There are proprietary C/C++ toolkits for Linux (though I couldn't name
one off the top of my head).  There's a proprietary Python toolkit at
least for Windows (Activestate's), though I'm not sure there's one for
Linux.  And, there are a couple of proprietary JDKs.

Alongside that, there are non-proprietary (dubbed "open source" or 
"free software") toolkits for each of those language environments --
and, of course, many more:  more than you can shake a forest of sticks
at.  It's one of the things the open source world is known for.

Sun's JDK is of course the canonical "full" Java development
environment.  It's proprietary.  Traditionally (and largely, still
today), if you wanted to do serious Java work, you had to keep installed
and working either that JDK or an authorised variant of that codebase
from a group of Linux coders called the Blackdown Group.  There is also
a third proprietary JDK from IBM ("IBM Developer Kit for Linux, Java 2
Technology Edition").  Possibly also other, lesser-known ones.

Open-source coders have repeatedly been obliged to play catch-up with 
Sun's moving-target JDK standards, for numerous reasons, some arcane and
some simpler, e.g., the sheer size and scope of Sun's enormous
collection of Java class libraries.  Nonetheless, the state of
open-source Java is now, in 2005, finally at least fair to middling.
I try to track that picture, here:

"Java" on http://linuxmafia.com/kb/Devtools/
That page details the standard gcj/gij/Classpath toolkit, among other
things -- which is by no means a complete replacement for Sun's entire
JDK, but nonetheless is increasingly popular among coders wishing to
avoid proprietary-software headaches.

Anyhow, that's a verbose way of getting around to explaining that, if
you need Sun's (or Blackdown's) Java support software (either the full
JDK or just a JRE), then you might have to retrofit it to your software:
Because Sun not only uses proprietary licensing but also imposes
limitations on redistribution rights, Linux distributions that aim to
have lawfully redistributable CD/DVD images cannot include Sun's JREs or
JDKs; only retail-licensed Linux distributions can do so.

The same is true of a number of other popular "goodies" that some users
new to Linux seek out:  Macromedia's Flash player, various nicer font
collections, Adobe's Acrobat Reader, Adobe's Acrobat Distiller,
Moneydance (personal finance, somewhat similar to Quickbooks), the Opera
Web browser, a couple of fancy fax / printing / scanning packages, several
packages (Cedega, CrossOver Office) for running Win32 software in Linux, 
some of the more polished corporate backup suites, Nero for Linux,
Sun Star Office, Borland Kylix, Novell Groupwise, Novell ZenWorks, etc.

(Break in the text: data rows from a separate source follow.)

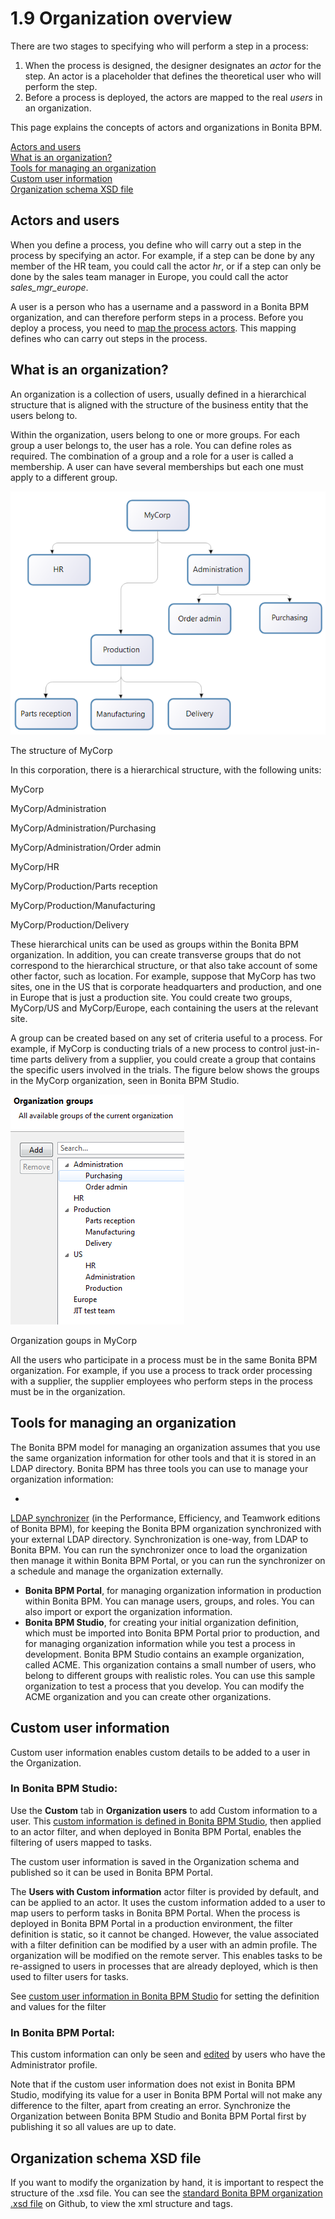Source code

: # 1.9 Organization overview


There are two stages to specifying who will perform a step
in a process:


1. When the process is designed, the designer
designates an _actor_ for the step. An
actor is a placeholder that defines the theoretical user who will perform the
step.
2. Before a process is deployed, the actors are
mapped to the real _users_ in an
organization.

This page explains the concepts of actors and organizations in Bonita BPM.

[Actors and users](#Actors_and_users)  
[What is an organization?](#What_is_an_organization)  
[Tools for managing an organization](#Tools)  
[Custom user information](#custuserinfo)  
[Organization schema XSD file](#XMLSchema)


## Actors and users


When you define a process, you define who will carry out a
step in the process by specifying an actor. For example, if a step can be done
by any member of the HR team, you could call the actor _hr_, or if a step can only be done by the sales team manager in
Europe, you could call the actor _sales\_mgr\_europe_.


A user is a person who has a username and a password in a Bonita BPM organization, and can therefore perform steps in a process. 
Before you deploy a process, you need to [map the process actors](/actors.md#Mapping_an_actor). This mapping defines who can carry out steps in the process. 







## What is an organization?


An organization is a collection of users, usually defined in
a hierarchical structure that is aligned with the structure of the business
entity that the users belong to.


Within the organization, users belong to one or more groups.
For each group a user belongs to, the user has a role. You can define roles as
required. The combination of a group and a role for a user is called a
membership. A user can have several
memberships but each one must apply to a different group.



![The structure of MyCorp](images/images-6_0/admin_org_MyCorp_structure.png)

The structure of MyCorp


In this corporation, there is a hierarchical structure, with
the following units:


MyCorp  

MyCorp/Administration  

MyCorp/Administration/Purchasing  

MyCorp/Administration/Order admin  

MyCorp/HR  

MyCorp/Production/Parts reception  

MyCorp/Production/Manufacturing  

MyCorp/Production/Delivery


These hierarchical units can be used as groups within the
Bonita BPM organization. In addition, you can create transverse groups that do
not correspond to the hierarchical structure, or that also take account of some
other factor, such as location. For example, suppose that MyCorp has two sites,
one in the US that is corporate headquarters and production, and one in Europe
that is just a production site. You could create two groups, MyCorp/US and
MyCorp/Europe, each containing the users at the relevant site.


A group can be
created based on any set of criteria useful to a process. For example, if
MyCorp is conducting trials of a new process to control just-in-time parts
delivery from a supplier, you could create a group that contains the specific
users involved in the trials. The figure below shows the groups in the MyCorp organization, seen in Bonita BPM Studio.


![The groups of MyCorp](images/images-6_0/admin_org_mycorp_groups.png)

Organization goups in MyCorp


All the users who participate in a process must be in the
same Bonita BPM organization. For example, if you use a process to track order
processing with a supplier, the supplier employees who perform steps in the
process must be in the organization.





## Tools for managing an organization


The Bonita BPM model for managing an organization assumes that you use the same organization information
for other tools and that it is stored in an LDAP directory. Bonita BPM has three tools you can use to manage your organization
information:


* 
[LDAP synchronizer](/ldap-synchronizer.md) (in the Performance, Efficiency, and Teamwork editions of Bonita BPM), for 
keeping the Bonita BPM organization synchronized with your external LDAP directory. Synchronization is one-way, from LDAP to Bonita BPM. You can run the synchronizer once to
load the organization then manage it within Bonita BPM Portal, or you can run the synchronizer on a schedule and manage the organization externally.

* **Bonita BPM Portal**, for managing organization information in production within Bonita BPM. You can manage users, groups, and roles. You can also import or export the organization information.
* **Bonita BPM Studio**, for creating your initial organization definition, which must be imported into Bonita BPM Portal prior to production, 
and for managing organization information while you test a process in development. Bonita BPM Studio contains an example organization, called ACME.
This organization contains a small number of users,
who belong to different groups with realistic roles. You can use this sample organization to test a process
that you develop. 
You can modify the ACME organization and you can create other organizations.

## Custom user information


Custom user information enables custom details to be added to a user in the Organization.


### In Bonita BPM Studio:

Use the **Custom** tab in **Organization users** to add Custom information to a user. 
This [custom information is defined in Bonita BPM Studio](/custom-user-information-bonita-bpm-studio.md#howtoadd),
then applied to an actor filter, and when deployed in Bonita BPM Portal, enables the filtering of users mapped to tasks.


The custom user information is saved in the Organization schema and published so it can be used in Bonita BPM Portal.


The **Users with Custom information** actor filter is provided by default, and can be applied to an actor. 
It uses the custom information added to a user to map users to perform tasks in Bonita BPM Portal.
When the process is deployed in Bonita BPM Portal in a production environment, the filter definition is static, so it cannot be changed. 
However, the value associated with a filter definition can be modified by a user with an admin profile. 
The organization will be modified on the remote server. This enables tasks to be re-assigned to users in processes that are already deployed,
which is then used to filter users for tasks.


See [custom user information in Bonita BPM Studio](/custom-user-information-bonita-bpm-studio.md) for setting the definition and values for the filter


### In Bonita BPM Portal:


This custom information can only be seen and [edited](/custom-user-information-bonita-bpm-portal.md) by users who have the Administrator profile.

Note that if the custom user information does not exist in Bonita BPM Studio, modifying its value for a user in Bonita BPM Portal will not make any difference to the filter, apart from creating an error. 
Synchronize the Organization between Bonita BPM Studio and Bonita BPM Portal first by publishing it so all values are up to date.




## Organization schema XSD file


If you want to modify the organization by hand, it is important to respect the structure of the .xsd file. 
You can see the [standard Bonita BPM organization .xsd file](https://github.com/bonitasoft/bonita-engine/blob/master/bpm/bonita-core/bonita-process-engine/src/main/resources/bos-organization.xsd) on Github, 
to view the xml structure and tags.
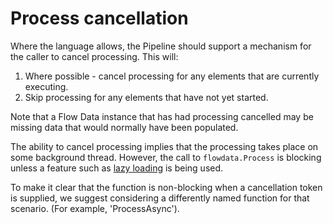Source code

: # Process cancellation

Where the language allows, the Pipeline should support a mechanism for the
caller to cancel processing. This will:

1. Where possible - cancel processing for any elements that are currently executing.
2. Skip processing for any elements that have not yet started.

Note that a Flow Data instance that has had processing cancelled may be
missing data that would normally have been populated.

The ability to cancel processing implies that the processing takes place
on some background thread. However, the call to `flowdata.Process` is blocking
unless a feature such as [lazy loading](lazy-loading.md) is being used.

To make it clear that the function is non-blocking when a cancellation token
is supplied, we suggest considering a differently named function for that scenario.
(For example, 'ProcessAsync').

One of the points of distinction among Linux distributions -- and one
you'll hear about surprisingly seldom from Linux users -- is how much if
any non-redistributable proprietary software they include.  My list of
recommended-for-newcomers distributions, in my earlier message,
concentrates on distributions that heavily include such packages.
(More-seasoned Linux users tend to use few or no such packages, for
various reasons, some intensely pragmatic and some less so.)